• Problem details
Please copy out every line in the records below that includes the word "required".

START Data supplied

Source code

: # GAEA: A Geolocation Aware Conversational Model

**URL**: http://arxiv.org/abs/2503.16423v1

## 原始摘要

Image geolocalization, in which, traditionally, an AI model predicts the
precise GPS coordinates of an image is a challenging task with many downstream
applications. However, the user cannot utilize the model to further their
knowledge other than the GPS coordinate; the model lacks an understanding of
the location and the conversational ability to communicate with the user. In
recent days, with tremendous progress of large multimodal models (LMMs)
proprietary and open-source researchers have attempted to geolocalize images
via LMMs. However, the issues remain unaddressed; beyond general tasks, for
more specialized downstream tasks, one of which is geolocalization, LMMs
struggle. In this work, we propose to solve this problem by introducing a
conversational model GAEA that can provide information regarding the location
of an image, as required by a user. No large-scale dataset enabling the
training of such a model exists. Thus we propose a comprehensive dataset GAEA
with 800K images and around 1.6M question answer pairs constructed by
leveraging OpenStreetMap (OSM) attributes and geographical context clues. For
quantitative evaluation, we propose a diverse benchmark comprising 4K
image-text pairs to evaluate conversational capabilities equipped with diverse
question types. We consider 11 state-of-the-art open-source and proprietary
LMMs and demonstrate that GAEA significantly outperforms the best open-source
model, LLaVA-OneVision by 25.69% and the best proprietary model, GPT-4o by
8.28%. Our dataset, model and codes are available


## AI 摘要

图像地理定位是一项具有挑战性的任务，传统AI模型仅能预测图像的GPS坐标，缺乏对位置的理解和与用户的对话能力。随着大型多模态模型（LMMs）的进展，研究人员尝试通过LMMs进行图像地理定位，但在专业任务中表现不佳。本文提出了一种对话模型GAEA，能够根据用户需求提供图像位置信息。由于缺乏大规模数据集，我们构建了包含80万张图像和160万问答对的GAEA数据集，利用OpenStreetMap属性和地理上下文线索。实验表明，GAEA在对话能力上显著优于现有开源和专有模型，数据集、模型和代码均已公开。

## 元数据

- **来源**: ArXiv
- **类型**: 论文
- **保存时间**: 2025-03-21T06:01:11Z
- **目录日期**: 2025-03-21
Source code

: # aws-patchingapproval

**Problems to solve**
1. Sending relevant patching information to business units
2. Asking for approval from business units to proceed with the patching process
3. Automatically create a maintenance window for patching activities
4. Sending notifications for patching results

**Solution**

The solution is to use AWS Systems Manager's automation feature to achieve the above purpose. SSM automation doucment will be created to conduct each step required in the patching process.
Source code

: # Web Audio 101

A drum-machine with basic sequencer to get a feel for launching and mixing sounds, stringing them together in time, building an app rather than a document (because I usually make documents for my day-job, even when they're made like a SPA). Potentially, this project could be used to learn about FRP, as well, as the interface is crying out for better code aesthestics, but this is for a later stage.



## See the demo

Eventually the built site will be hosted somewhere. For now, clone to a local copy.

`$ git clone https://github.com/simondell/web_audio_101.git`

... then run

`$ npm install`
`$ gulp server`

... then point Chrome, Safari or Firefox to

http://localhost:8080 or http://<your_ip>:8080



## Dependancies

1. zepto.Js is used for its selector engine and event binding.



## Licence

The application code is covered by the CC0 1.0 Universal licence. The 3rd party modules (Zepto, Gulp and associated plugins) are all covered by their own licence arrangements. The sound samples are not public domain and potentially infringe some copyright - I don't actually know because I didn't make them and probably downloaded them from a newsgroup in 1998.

END Data supplied

• Response box
of an image, as required by a user. No large-scale dataset enabling the
The solution is to use AWS Systems Manager's automation feature to achieve the above purpose. SSM automation doucment will be created to conduct each step required in the patching process.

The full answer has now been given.